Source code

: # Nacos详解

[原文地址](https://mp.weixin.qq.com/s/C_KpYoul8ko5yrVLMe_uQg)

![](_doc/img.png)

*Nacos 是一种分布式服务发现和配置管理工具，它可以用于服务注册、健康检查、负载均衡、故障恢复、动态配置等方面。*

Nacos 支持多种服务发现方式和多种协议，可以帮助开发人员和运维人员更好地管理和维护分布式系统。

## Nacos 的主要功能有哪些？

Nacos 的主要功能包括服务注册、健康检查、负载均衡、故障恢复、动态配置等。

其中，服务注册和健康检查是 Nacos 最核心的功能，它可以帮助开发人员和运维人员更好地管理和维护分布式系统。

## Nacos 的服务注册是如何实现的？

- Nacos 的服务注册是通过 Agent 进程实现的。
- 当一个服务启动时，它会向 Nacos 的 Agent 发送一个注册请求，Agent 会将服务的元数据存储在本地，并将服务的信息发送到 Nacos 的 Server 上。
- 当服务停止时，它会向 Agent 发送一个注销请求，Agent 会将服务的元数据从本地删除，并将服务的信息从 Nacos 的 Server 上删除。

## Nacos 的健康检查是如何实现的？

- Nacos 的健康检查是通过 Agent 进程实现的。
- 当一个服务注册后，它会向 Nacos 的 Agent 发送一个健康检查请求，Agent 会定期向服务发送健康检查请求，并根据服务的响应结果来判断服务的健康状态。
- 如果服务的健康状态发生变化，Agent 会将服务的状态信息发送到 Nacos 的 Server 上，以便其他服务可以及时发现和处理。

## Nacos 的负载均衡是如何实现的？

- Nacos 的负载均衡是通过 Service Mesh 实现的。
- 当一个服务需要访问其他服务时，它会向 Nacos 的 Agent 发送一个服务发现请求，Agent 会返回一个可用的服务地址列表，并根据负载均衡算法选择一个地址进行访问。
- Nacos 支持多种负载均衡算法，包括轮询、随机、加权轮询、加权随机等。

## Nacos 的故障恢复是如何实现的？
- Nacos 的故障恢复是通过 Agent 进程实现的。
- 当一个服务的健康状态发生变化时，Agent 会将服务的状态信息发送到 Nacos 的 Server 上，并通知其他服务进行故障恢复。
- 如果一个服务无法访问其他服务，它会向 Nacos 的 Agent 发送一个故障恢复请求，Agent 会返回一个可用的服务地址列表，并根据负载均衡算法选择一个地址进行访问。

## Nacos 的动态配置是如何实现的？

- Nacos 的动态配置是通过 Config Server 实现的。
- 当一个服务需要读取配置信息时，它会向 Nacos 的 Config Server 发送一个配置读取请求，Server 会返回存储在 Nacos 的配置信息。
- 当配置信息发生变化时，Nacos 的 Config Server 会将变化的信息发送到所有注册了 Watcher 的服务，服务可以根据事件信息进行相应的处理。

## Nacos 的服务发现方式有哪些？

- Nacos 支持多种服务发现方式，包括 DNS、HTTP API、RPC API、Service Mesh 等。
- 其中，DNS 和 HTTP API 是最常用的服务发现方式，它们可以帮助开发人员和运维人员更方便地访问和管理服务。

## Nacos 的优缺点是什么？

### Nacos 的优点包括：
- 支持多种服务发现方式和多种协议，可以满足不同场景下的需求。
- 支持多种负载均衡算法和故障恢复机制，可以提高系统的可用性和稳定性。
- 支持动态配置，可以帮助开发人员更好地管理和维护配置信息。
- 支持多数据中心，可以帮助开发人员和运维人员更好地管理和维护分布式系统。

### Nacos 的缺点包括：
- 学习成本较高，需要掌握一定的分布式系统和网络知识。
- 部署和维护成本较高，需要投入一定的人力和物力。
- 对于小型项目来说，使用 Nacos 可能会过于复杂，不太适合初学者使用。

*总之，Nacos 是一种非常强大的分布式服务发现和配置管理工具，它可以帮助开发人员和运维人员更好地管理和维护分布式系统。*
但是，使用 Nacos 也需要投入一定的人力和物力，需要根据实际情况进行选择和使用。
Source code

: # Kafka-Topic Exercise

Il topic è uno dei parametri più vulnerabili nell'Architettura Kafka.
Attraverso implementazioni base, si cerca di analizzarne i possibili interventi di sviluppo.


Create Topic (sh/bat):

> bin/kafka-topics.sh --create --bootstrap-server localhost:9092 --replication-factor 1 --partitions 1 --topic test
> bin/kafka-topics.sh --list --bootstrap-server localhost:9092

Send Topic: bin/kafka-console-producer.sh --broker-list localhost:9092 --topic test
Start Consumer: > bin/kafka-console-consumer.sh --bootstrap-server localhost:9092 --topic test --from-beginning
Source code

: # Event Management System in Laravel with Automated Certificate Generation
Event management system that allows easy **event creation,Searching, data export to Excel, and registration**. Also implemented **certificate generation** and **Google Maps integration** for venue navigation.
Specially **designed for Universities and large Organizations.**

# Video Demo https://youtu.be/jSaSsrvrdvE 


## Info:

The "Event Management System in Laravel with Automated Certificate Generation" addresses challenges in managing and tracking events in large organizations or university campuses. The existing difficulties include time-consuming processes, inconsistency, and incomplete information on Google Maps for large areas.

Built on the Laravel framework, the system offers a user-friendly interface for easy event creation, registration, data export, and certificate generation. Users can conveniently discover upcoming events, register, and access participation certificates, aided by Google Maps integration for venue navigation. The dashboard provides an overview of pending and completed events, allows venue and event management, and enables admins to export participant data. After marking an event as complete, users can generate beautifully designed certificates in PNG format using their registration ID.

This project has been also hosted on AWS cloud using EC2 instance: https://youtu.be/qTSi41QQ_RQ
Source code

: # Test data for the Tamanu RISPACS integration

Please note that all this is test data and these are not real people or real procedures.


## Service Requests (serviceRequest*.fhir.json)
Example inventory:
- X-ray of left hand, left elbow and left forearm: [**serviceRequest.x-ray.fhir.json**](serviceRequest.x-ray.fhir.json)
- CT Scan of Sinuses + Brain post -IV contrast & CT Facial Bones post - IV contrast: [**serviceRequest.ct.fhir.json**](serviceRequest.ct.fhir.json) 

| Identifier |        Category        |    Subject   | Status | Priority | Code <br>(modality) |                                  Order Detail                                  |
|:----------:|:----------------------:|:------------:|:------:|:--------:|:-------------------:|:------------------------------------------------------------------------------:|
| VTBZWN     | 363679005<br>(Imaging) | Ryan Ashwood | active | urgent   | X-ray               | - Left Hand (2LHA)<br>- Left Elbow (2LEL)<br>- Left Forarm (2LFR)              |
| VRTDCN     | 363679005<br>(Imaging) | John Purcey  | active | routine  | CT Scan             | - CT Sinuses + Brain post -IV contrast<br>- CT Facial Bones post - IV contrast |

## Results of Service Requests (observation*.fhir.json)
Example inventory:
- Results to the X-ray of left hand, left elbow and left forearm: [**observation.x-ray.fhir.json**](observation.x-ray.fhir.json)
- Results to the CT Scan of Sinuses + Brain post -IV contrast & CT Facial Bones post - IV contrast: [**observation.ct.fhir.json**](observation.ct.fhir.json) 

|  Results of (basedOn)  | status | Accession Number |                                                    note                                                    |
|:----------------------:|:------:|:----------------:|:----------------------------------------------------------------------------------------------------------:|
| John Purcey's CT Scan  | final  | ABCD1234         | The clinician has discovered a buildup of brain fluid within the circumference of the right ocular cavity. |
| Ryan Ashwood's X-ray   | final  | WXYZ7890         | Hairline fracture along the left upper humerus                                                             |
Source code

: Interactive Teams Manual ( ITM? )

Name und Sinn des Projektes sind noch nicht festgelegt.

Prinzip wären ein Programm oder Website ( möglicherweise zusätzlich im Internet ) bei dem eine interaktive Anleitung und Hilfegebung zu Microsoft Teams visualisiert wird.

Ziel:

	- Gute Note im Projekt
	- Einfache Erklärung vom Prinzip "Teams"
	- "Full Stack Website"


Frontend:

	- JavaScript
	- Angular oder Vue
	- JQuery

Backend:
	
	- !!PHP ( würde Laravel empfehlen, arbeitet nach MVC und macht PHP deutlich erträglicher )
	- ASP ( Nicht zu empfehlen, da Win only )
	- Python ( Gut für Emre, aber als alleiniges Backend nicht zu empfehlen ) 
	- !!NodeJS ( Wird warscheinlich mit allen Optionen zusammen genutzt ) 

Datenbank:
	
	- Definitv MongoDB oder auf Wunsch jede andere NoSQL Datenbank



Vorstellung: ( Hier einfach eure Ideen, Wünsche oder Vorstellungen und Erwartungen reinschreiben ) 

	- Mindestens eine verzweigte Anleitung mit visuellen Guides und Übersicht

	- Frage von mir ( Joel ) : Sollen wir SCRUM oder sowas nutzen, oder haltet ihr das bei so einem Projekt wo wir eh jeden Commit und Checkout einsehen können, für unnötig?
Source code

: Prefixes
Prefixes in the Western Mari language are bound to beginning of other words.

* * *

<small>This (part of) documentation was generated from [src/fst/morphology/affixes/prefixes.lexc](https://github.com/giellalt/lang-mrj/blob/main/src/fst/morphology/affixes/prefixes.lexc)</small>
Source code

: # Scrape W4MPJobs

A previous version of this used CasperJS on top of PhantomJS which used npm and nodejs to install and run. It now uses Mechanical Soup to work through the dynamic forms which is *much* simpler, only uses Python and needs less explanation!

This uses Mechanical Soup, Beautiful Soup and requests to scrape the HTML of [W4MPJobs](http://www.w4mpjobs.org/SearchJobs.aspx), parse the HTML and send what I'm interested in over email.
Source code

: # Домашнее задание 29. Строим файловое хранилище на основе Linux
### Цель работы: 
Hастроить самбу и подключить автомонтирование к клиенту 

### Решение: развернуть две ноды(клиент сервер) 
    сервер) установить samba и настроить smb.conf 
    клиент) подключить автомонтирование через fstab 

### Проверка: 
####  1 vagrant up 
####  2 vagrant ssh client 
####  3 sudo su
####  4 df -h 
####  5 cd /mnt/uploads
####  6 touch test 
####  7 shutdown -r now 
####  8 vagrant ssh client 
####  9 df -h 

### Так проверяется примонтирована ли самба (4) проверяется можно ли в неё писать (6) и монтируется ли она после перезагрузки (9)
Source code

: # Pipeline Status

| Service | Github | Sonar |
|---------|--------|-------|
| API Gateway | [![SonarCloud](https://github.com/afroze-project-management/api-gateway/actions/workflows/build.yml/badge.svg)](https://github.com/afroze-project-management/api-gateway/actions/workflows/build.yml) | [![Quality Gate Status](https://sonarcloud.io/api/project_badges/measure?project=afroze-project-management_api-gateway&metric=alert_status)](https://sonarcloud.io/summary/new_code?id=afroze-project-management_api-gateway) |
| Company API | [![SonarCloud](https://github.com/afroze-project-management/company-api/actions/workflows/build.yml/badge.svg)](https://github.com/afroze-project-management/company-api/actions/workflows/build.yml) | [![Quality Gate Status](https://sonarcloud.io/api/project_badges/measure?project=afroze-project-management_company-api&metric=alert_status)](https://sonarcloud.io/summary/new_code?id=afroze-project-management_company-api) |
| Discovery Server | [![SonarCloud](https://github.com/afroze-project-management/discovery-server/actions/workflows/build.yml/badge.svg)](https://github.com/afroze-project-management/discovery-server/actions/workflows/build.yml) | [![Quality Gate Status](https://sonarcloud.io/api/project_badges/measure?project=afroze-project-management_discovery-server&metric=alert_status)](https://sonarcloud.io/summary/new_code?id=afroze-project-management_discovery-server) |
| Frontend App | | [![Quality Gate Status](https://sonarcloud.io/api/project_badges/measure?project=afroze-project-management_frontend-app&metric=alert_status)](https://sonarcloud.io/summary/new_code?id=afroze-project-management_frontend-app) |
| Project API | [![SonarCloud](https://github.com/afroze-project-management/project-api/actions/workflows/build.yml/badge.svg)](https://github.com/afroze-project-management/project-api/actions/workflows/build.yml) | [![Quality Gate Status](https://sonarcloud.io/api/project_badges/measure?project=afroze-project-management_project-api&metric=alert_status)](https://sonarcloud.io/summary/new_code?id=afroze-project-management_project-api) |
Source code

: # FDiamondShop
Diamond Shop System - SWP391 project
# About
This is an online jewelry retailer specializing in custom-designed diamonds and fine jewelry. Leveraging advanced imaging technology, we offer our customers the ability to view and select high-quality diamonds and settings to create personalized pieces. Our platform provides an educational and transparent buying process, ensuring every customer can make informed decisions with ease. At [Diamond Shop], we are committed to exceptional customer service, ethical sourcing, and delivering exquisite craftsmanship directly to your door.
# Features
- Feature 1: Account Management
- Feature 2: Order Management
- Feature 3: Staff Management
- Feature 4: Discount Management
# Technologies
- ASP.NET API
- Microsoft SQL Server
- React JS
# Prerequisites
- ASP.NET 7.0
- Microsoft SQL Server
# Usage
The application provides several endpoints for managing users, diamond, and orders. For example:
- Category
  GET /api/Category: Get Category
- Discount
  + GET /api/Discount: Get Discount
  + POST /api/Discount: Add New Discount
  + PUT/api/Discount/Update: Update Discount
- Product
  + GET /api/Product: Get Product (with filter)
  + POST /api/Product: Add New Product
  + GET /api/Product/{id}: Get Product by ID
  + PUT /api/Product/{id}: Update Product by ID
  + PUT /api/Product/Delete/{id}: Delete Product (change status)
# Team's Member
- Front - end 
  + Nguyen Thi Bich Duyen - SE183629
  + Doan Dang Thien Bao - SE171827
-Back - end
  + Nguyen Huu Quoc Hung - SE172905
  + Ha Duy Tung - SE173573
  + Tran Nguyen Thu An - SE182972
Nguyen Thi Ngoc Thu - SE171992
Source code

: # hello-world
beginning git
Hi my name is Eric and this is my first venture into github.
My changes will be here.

About this exercise => Where the line holding "- 支持多种负载均衡算法和故障恢复机制，可以提高系统的可用性和稳定性。" appears in the listing above, start reproducing exactly, and end with the line holding "Il topic è uno".

Answer for this exercise =>
- 支持多种负载均衡算法和故障恢复机制，可以提高系统的可用性和稳定性。
- 支持动态配置，可以帮助开发人员更好地管理和维护配置信息。
- 支持多数据中心，可以帮助开发人员和运维人员更好地管理和维护分布式系统。

### Nacos 的缺点包括：
- 学习成本较高，需要掌握一定的分布式系统和网络知识。
- 部署和维护成本较高，需要投入一定的人力和物力。
- 对于小型项目来说，使用 Nacos 可能会过于复杂，不太适合初学者使用。

*总之，Nacos 是一种非常强大的分布式服务发现和配置管理工具，它可以帮助开发人员和运维人员更好地管理和维护分布式系统。*
但是，使用 Nacos 也需要投入一定的人力和物力，需要根据实际情况进行选择和使用。
Source code

: # Kafka-Topic Exercise

Il topic è uno dei parametri più vulnerabili nell'Architettura Kafka.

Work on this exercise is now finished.